Atoll in French Polynesia

Takapoto, Tua-poto or Oura, is an atoll in the Tuamotu group in French Polynesia. It has a length of 20 km and a width of 6.7 km.

The nearest land is Takaroa Atoll, located 10 km to the northeast.

Takapoto's lagoon has a high salinity and a strong phytoplankton biomass.

Geographically Takapoto is part of the King George Islands (Iles du Roi Georges) subgroup, which includes: Ahe, Manihi, Takapoto, Takaroa and Tikei.

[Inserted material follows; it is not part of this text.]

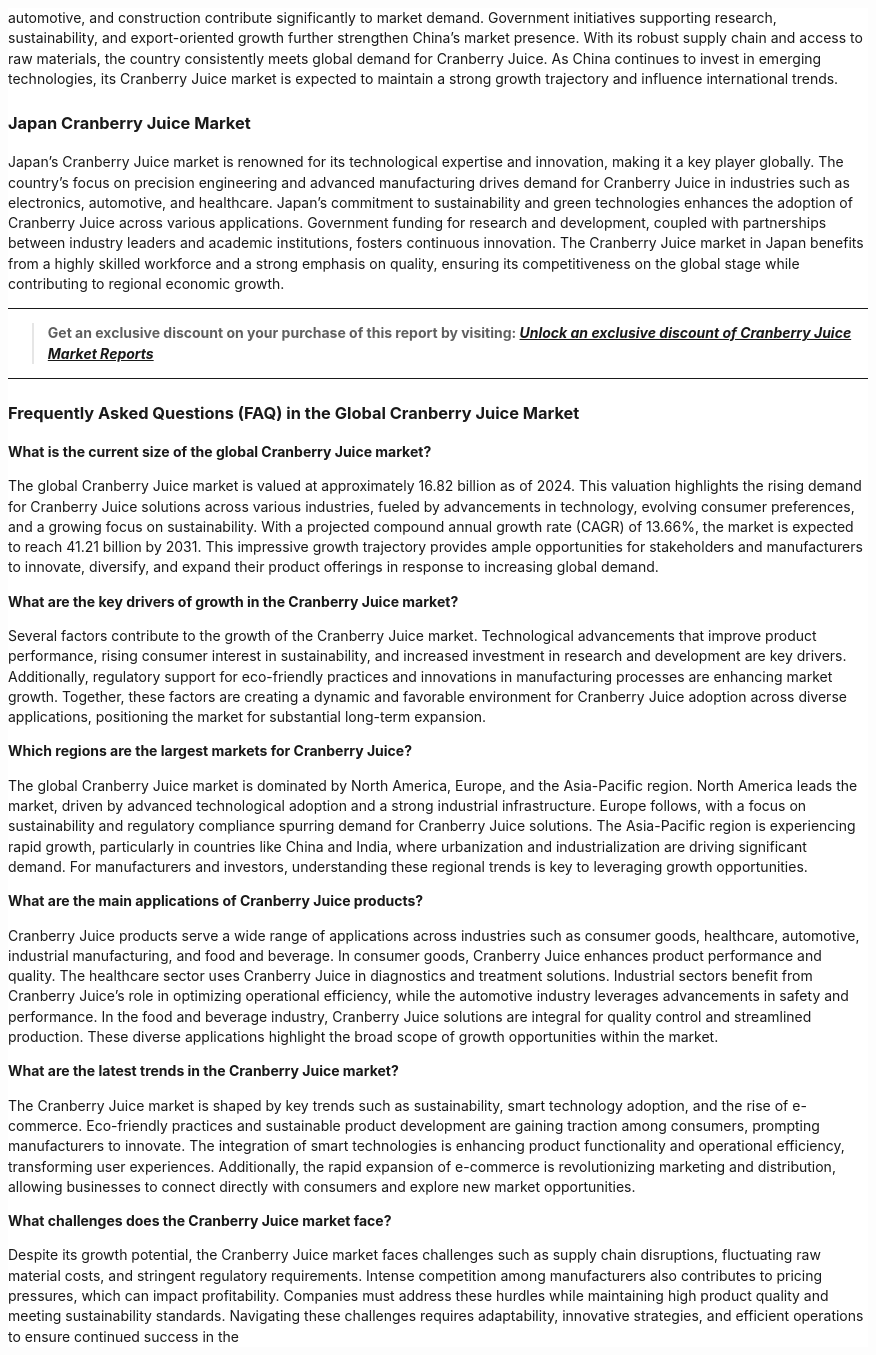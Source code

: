 automotive, and construction contribute significantly to market demand. Government initiatives supporting research, sustainability, and export-oriented growth further strengthen China&rsquo;s market presence. With its robust supply chain and access to raw materials, the country consistently meets global demand for Cranberry Juice. As China continues to invest in emerging technologies, its Cranberry Juice market is expected to maintain a strong growth trajectory and influence international trends.</p><h3>Japan Cranberry Juice Market</h3><p>Japan&rsquo;s Cranberry Juice market is renowned for its technological expertise and innovation, making it a key player globally. The country&rsquo;s focus on precision engineering and advanced manufacturing drives demand for Cranberry Juice in industries such as electronics, automotive, and healthcare. Japan&rsquo;s commitment to sustainability and green technologies enhances the adoption of Cranberry Juice across various applications. Government funding for research and development, coupled with partnerships between industry leaders and academic institutions, fosters continuous innovation. The Cranberry Juice market in Japan benefits from a highly skilled workforce and a strong emphasis on quality, ensuring its competitiveness on the global stage while contributing to regional economic growth.</p><hr /><blockquote><p><strong>Get an exclusive discount on your purchase of this report by visiting: <em><a href="://marketresearchpulse.com/ask-for-discount/59002?utm_source=Github&amp;utm_medium=0116">Unlock an exclusive discount of Cranberry Juice Market Reports</a></em>&nbsp;</strong></p></blockquote><hr /><h3>Frequently Asked Questions (FAQ) in the Global Cranberry Juice Market</h3><p><strong>What is the current size of the global Cranberry Juice market?</strong></p><p>The global Cranberry Juice market is valued at approximately 16.82 billion as of 2024. This valuation highlights the rising demand for Cranberry Juice solutions across various industries, fueled by advancements in technology, evolving consumer preferences, and a growing focus on sustainability. With a projected compound annual growth rate (CAGR) of 13.66%, the market is expected to reach 41.21 billion by 2031. This impressive growth trajectory provides ample opportunities for stakeholders and manufacturers to innovate, diversify, and expand their product offerings in response to increasing global demand.</p><p><strong>What are the key drivers of growth in the Cranberry Juice market?</strong></p><p>Several factors contribute to the growth of the Cranberry Juice market. Technological advancements that improve product performance, rising consumer interest in sustainability, and increased investment in research and development are key drivers. Additionally, regulatory support for eco-friendly practices and innovations in manufacturing processes are enhancing market growth. Together, these factors are creating a dynamic and favorable environment for Cranberry Juice adoption across diverse applications, positioning the market for substantial long-term expansion.</p><p><strong>Which regions are the largest markets for Cranberry Juice?</strong></p><p>The global Cranberry Juice market is dominated by North America, Europe, and the Asia-Pacific region. North America leads the market, driven by advanced technological adoption and a strong industrial infrastructure. Europe follows, with a focus on sustainability and regulatory compliance spurring demand for Cranberry Juice solutions. The Asia-Pacific region is experiencing rapid growth, particularly in countries like China and India, where urbanization and industrialization are driving significant demand. For manufacturers and investors, understanding these regional trends is key to leveraging growth opportunities.</p><p><strong>What are the main applications of Cranberry Juice products?</strong></p><p>Cranberry Juice products serve a wide range of applications across industries such as consumer goods, healthcare, automotive, industrial manufacturing, and food and beverage. In consumer goods, Cranberry Juice enhances product performance and quality. The healthcare sector uses Cranberry Juice in diagnostics and treatment solutions. Industrial sectors benefit from Cranberry Juice&rsquo;s role in optimizing operational efficiency, while the automotive industry leverages advancements in safety and performance. In the food and beverage industry, Cranberry Juice solutions are integral for quality control and streamlined production. These diverse applications highlight the broad scope of growth opportunities within the market.</p><p><strong>What are the latest trends in the Cranberry Juice market?</strong></p><p>The Cranberry Juice market is shaped by key trends such as sustainability, smart technology adoption, and the rise of e-commerce. Eco-friendly practices and sustainable product development are gaining traction among consumers, prompting manufacturers to innovate. The integration of smart technologies is enhancing product functionality and operational efficiency, transforming user experiences. Additionally, the rapid expansion of e-commerce is revolutionizing marketing and distribution, allowing businesses to connect directly with consumers and explore new market opportunities.</p><p><strong>What challenges does the Cranberry Juice market face?</strong></p><p>Despite its growth potential, the Cranberry Juice market faces challenges such as supply chain disruptions, fluctuating raw material costs, and stringent regulatory requirements. Intense competition among manufacturers also contributes to pricing pressures, which can impact profitability. Companies must address these hurdles while maintaining high product quality and meeting sustainability standards. Navigating these challenges requires adaptability, innovative strategies, and efficient operations to ensure continued success in the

Takapoto Atoll has 380 inhabitants. Fakatopatere, the main village on Takapoto, is located at the southern end of the atoll.

==History==
The first recorded European to sight Takapoto Atoll was Jacob Le Maire in 1616. Jacob Roggeveen's flagship Afrikaansche Galey wrecked near the atoll and abandoned in 1722; the incident became a major point in history where Polynesians first acquired knowledge of metals like iron from her scraps broken apart by local islanders not long after.

Takapoto Atoll was visited by the Charles Wilkes expedition in September 1839.

Takapoto Airport was inaugurated in 1973.

==Administration==
The commune of Takaroa-Takapoto consists of the atolls of Takaroa and Takapoto, and Tikei Island.